You may think Solo backpacking is a lonely experience, but in reality, you are rarely truly alone. Most backpacking routes tend to crossover at popular hostels and must-visit locations around the world, so you will get countless chances to meet like-minded travellers on your trip.
All it takes is that first intimidating backpacking conversation starter to break the ice.
But we get it, the fear of rejection and social embarrassment has you rehearsing entire conversations in your head, picking out certain words that will paint yourself as an adventurous, kind-hearted, tag-along-worthy friend or new member of the backpacking group.
Conversation tips for backpacking hostels
We suggest ditching the scripted introductions and simply opening up the conversation through a genuine human interaction. You’ll still need to put yourself out there, but these conversation starters will remove almost all the dreaded awkwardness of introducing yourself that you fear so much.
Here is a list of natural conversation starters that Backpackers can use to introduce themselves, start conversations and make friends while solo backpacking :
- Hostel Breakfast – the power of saying “Good morning”, and “What are you up to today”:
If they have plans and they are something you’d enjoy, take a genuine interest ask a few questions about the experience and see if you can ‘tag along’. If it’s applicable, a less direct way of inviting yourself may be mentioning ‘Shall we share a tuk-tuk there it will be cheaper’.
If they don’t have many plans suggest an activity and after a quick conversation describing it simply let them know “you’re welcome to join”.

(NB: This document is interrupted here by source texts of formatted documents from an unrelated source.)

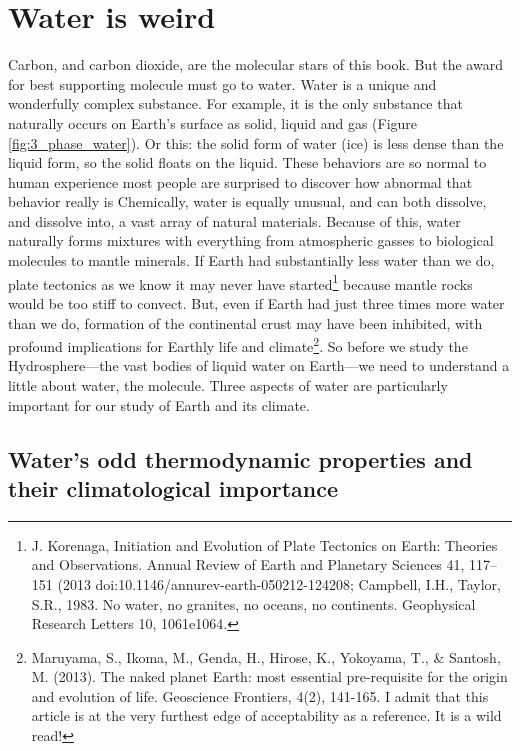 \documentclass[amstex,12pt]{book}
\begin{document}
\section{Water is weird}
Carbon, and carbon dioxide, are the molecular stars of this book. But the award for best supporting molecule must go to water. Water is a unique and wonderfully complex substance. For example, it is the only substance that naturally occurs on Earth's surface as solid, liquid and gas (Figure \ref{fig:3_phase_water}). Or this: the solid form of water (ice) is less dense than the liquid form, so the solid floats on the liquid. These behaviors are so normal to human experience most people are surprised to discover how abnormal that behavior really is Chemically, water is equally unusual, and can both dissolve, and dissolve into, a vast array of natural materials. Because of this, water naturally forms mixtures with everything from atmospheric gasses to biological molecules to mantle minerals. If Earth had substantially less water than we do, plate tectonics as we know it may never have started\footnote{J. Korenaga, Initiation and Evolution of Plate Tectonics on Earth: Theories and Observations. Annual Review of Earth and Planetary Sciences 41, 117–151 (2013 doi:10.1146/annurev-earth-050212-124208; Campbell, I.H., Taylor, S.R., 1983. No water, no granites, no oceans, no continents. Geophysical Research Letters 10, 1061e1064.} because mantle rocks would be too stiff to convect. But, even if Earth had just three times more water than we do, formation of the continental crust may have been inhibited, with profound implications for Earthly life and climate\footnote{Maruyama, S., Ikoma, M., Genda, H., Hirose, K., Yokoyama, T., \& Santosh, M. (2013). The naked planet Earth: most essential pre-requisite for the origin and evolution of life. Geoscience Frontiers, 4(2), 141-165. I admit that this article is at the very furthest edge of acceptability as a reference. It is a wild read!}. So before we study the Hydrosphere---the vast bodies of liquid water on Earth---we need to understand a little about water, the molecule. Three aspects of water are particularly important for our study of Earth and its climate. 
\subsection{Water's odd thermodynamic properties and their climatological importance}
\end{document}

- Eating on your own – If you are eating alone and someone else is too why not ask, “I’m eating alone do you mind if I join you, no pressure either way!” or ask nearby tables for their recommendations and see what the conversation brings.
- Offer to take people’s photos and start up a conversation – Usually offering to take a picture does initiate some small talk and is rarely met with nothing but appreciation. At the very least you will capture a memory for the people you approach.
- Ask for advice – Have you guys been to x? “What’s the best place to eat round here” “what have you guys been doing here”. These conversations create a perfect opportunity to learn about your local area and often reveal a backpacker’s future plans and potentially a chance to join them.
- Sign up to group activities and tours and ask what their next plans are – Usually the hardest part about forming friendships while backpacking is that initial conversation. Yet, tours and group activities allow you to share an experience with other backpackers which always sparks all kinds of natural conversation, discussion and laughter in the group. Towards the end of the tour get the contact information of the group and ask them what else they are planning over the next few days?
- Ask others to play any sort of game – Most backpackers’ hostels are kitted out with classic games like ping pong, snooker, cards and smash ball. Joining in on a game or asking someone for a game is a great way to ditch the surface-level conversation and have fun with the backpackers in your hostel
How to be approachable as a Backpacker?
Remember you don’t always have to be the one to start the conversations but the way you act in the hostel will ultimately affect whether other backpackers view you as someone who wants to be social or someone seeking a more private trip. So how do you come across as approachable with other backpackers?
- Put down the phone – A nervous tic most solo backpackers have when they are on their own is to quickly pull out their phone or pop in their headphones. This immediately shuts you off from the real world and prevents any social interaction whatsoever.
- Hunt for the social areas – Try and find the most social areas of hostels and regularly relax there. Putting yourself in social areas will give you the best chances of meeting others.
- Sign up to hostel activities – These are one of the best opportunities to naturally spark a conversation and have fun with your newfound traveller friends.
- Smile – Research shows that people decide whether they want to talk to you within the very first few seconds of seeing you, so don’t underestimate how a smile can form a positive first impression to build upon.
- Discuss plans with staff (loudly) – Sometimes talking to staff about your plans, their suggestions and advice at a busy bar, or in the hostel’s common room can encourage eave dropping backpackers to lend their own advice and join the conversation.
- Don’t sit too far away from others – Sitting nearby will prevent you from blending into the background and encourage travellers to include you in their conversations and activities.
- Enjoy meeting people from all walks of life – We all have an idea of who we want to be friends with, and while I’m not suggesting you should cast your values aside don’t be too quick to judge the people you meet. I’ve found friendship with backpackers, expats and locals on my travels meeting unique characters that were often worlds apart from the usual friends I would initially set out to find.
Sometimes starting that initial conversation that sparks a backpacker friendship feels like it has the potential for complete and utter social suicide. But it really isn’t that deep of an issue, worst comes to worse, and you do have an underwhelming conversation, but who cares, you’ll likely never meet any of these people again in your life so why not chance it and see if you find a connection.